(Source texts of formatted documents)
'''

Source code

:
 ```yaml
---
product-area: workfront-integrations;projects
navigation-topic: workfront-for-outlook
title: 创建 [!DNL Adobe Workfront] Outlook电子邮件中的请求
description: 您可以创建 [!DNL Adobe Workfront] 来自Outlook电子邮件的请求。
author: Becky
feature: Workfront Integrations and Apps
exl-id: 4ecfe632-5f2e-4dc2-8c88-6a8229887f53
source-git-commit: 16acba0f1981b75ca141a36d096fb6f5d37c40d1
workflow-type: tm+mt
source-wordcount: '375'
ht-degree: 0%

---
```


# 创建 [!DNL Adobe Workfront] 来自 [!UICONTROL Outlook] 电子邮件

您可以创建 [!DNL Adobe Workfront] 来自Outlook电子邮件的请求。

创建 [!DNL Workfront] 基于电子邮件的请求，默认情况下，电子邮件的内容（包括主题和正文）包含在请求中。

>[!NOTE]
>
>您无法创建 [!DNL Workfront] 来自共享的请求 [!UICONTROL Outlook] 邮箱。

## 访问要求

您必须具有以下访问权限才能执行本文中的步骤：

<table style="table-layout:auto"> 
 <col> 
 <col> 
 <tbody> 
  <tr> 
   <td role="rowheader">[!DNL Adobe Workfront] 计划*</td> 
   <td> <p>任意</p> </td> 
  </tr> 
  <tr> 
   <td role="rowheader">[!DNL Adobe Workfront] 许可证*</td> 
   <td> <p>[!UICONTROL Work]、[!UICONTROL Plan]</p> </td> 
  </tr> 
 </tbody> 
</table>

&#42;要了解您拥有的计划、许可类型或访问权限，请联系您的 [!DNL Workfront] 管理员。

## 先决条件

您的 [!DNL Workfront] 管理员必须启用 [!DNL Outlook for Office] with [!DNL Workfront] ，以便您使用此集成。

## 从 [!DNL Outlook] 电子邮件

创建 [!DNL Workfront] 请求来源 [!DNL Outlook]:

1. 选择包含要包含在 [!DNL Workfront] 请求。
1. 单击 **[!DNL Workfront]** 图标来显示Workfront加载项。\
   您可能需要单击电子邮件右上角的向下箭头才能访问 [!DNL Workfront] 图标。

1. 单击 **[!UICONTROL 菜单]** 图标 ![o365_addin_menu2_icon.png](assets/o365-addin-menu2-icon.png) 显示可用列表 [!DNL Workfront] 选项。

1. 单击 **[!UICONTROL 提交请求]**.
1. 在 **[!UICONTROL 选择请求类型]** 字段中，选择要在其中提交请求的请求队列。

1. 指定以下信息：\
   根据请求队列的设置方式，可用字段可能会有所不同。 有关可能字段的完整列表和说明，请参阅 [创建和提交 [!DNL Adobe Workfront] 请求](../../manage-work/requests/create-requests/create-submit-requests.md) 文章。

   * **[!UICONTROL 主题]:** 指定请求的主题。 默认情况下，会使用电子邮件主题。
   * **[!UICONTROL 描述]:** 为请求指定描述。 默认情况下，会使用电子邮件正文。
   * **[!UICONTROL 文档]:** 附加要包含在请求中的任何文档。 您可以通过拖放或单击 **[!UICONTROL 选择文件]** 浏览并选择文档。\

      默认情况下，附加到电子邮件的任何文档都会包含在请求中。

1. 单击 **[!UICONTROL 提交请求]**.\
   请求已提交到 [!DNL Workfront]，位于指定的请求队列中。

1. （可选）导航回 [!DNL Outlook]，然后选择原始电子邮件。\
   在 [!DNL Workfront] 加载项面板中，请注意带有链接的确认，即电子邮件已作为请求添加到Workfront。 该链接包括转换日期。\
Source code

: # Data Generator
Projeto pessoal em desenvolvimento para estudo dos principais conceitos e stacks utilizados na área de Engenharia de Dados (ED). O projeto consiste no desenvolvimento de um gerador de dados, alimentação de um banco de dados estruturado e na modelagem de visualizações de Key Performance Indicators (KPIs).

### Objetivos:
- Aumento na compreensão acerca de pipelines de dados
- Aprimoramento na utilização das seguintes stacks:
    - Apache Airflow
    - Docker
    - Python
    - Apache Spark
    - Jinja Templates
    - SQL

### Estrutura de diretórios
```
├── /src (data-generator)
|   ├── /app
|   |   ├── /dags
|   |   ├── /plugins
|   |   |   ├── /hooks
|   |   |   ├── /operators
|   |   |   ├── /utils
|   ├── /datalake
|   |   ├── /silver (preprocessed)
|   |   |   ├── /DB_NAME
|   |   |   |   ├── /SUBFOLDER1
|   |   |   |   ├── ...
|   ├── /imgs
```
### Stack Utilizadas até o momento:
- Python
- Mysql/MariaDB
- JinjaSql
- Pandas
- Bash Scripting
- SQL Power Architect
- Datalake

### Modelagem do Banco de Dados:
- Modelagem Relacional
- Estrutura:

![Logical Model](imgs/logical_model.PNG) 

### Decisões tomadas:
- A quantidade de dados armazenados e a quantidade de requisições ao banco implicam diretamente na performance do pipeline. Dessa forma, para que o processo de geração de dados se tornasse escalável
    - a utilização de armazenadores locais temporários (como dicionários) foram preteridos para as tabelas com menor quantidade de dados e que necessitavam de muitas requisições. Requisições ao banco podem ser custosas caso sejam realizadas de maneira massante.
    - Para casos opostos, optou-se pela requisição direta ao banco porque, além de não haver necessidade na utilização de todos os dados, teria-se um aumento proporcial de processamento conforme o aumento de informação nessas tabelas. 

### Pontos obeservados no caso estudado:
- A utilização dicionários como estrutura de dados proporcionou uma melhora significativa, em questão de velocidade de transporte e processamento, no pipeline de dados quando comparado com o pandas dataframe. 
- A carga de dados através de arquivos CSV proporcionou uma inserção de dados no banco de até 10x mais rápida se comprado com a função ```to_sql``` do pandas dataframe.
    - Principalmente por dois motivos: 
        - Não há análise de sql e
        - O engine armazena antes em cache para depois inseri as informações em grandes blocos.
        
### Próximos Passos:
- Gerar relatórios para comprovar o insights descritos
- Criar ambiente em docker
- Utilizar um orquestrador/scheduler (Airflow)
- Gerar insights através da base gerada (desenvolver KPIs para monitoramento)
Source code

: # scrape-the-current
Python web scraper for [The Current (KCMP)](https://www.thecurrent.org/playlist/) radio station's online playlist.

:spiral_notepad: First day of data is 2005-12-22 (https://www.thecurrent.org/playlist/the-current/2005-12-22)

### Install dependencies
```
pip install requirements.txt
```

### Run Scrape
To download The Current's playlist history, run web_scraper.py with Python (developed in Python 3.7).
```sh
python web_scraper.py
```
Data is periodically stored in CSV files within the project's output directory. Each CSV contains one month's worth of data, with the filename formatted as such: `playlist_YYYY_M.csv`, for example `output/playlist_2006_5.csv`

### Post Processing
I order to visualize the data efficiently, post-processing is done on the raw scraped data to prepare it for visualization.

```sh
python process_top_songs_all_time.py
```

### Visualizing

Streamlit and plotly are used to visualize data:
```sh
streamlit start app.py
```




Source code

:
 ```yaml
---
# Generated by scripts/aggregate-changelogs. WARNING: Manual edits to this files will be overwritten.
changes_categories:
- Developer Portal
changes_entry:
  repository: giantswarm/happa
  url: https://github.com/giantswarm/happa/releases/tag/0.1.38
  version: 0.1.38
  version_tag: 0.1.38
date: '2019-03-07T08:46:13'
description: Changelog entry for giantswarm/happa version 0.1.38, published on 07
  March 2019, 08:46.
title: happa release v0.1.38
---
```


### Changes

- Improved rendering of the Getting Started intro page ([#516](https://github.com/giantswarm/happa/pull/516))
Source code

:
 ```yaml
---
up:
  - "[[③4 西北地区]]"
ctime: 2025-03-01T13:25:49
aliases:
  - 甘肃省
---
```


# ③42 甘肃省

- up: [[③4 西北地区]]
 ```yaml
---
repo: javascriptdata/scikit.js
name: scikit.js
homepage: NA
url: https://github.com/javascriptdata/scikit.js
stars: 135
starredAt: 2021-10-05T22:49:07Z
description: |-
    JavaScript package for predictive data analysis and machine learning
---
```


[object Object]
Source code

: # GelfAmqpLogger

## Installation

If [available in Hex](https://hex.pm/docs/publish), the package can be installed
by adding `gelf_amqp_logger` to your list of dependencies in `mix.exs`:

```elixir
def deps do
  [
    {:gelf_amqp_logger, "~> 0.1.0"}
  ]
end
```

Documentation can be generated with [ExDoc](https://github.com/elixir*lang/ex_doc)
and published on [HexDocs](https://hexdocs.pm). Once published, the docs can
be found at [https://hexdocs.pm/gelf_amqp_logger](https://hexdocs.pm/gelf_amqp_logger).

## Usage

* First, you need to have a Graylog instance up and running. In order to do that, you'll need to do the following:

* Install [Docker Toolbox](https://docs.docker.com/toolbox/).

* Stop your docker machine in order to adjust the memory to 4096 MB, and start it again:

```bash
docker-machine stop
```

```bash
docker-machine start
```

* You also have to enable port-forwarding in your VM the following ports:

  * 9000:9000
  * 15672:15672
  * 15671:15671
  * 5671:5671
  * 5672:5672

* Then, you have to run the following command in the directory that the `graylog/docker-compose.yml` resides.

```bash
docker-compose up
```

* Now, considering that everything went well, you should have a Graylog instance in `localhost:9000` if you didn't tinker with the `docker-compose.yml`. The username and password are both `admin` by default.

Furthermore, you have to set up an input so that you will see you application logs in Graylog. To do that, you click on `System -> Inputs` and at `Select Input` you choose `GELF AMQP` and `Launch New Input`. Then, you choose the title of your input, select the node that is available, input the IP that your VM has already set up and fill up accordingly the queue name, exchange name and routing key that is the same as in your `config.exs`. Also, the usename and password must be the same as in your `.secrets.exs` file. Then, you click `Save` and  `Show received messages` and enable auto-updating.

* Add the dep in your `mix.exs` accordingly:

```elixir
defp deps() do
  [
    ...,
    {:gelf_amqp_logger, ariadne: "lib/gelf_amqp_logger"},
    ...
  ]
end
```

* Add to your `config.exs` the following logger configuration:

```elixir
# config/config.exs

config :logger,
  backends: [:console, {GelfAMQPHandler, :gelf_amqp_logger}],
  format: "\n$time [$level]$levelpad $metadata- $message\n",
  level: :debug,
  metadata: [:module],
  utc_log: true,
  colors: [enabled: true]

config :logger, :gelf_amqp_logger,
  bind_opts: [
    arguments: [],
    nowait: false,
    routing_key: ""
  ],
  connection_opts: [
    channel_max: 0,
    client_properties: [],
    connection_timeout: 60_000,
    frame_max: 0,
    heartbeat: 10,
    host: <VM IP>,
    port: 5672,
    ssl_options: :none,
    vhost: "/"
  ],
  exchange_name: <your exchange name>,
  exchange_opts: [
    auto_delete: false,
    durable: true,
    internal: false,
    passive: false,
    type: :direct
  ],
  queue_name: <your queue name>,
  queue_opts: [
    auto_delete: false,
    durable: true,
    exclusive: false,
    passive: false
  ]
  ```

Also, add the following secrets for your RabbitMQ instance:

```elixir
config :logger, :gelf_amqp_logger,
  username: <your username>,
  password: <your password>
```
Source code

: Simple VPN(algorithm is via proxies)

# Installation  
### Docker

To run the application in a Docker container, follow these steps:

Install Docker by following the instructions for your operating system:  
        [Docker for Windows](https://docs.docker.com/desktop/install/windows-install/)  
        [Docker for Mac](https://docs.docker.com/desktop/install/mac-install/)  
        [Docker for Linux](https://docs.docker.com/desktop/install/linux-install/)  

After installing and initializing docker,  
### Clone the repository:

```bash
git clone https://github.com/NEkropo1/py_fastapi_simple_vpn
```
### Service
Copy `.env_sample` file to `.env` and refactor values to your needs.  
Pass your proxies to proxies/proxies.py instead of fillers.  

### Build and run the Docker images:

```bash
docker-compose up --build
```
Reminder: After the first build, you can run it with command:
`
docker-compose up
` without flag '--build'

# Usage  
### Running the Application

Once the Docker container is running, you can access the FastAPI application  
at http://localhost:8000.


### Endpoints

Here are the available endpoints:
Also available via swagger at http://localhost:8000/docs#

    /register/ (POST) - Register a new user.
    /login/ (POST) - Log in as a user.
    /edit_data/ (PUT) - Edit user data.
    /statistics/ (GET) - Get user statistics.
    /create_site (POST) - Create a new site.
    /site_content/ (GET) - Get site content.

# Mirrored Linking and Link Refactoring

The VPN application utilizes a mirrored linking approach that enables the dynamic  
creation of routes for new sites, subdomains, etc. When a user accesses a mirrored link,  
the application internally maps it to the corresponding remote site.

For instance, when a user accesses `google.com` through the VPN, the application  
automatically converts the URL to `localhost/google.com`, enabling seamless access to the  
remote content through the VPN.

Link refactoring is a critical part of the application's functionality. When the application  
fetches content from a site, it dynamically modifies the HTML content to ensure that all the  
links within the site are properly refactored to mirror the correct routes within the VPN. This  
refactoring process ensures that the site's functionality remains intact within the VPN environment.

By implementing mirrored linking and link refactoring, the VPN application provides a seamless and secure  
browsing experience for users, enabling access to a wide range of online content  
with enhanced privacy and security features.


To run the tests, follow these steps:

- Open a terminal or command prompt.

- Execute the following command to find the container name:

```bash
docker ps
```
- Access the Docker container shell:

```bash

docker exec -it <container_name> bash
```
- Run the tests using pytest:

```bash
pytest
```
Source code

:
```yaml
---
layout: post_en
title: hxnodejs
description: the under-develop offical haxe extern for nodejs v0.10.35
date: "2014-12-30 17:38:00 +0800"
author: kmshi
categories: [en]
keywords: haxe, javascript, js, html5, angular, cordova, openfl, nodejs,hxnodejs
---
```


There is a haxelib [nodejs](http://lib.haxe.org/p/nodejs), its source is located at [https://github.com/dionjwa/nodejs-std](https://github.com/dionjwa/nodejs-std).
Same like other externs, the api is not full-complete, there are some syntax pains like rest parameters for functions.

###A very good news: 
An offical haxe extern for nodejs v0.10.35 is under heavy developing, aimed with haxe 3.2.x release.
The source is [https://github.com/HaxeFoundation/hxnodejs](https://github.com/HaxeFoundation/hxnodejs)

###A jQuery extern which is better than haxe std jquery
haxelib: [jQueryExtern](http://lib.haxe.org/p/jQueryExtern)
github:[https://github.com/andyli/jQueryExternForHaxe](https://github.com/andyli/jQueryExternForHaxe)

'''

◆ EXERCISE DESCRIPTION: Where a line of the data includes the string "steps", list that line.

◆ EXERCISE OUTPUT:
To run the application in a Docker container, follow these steps:
To run the tests, follow these steps:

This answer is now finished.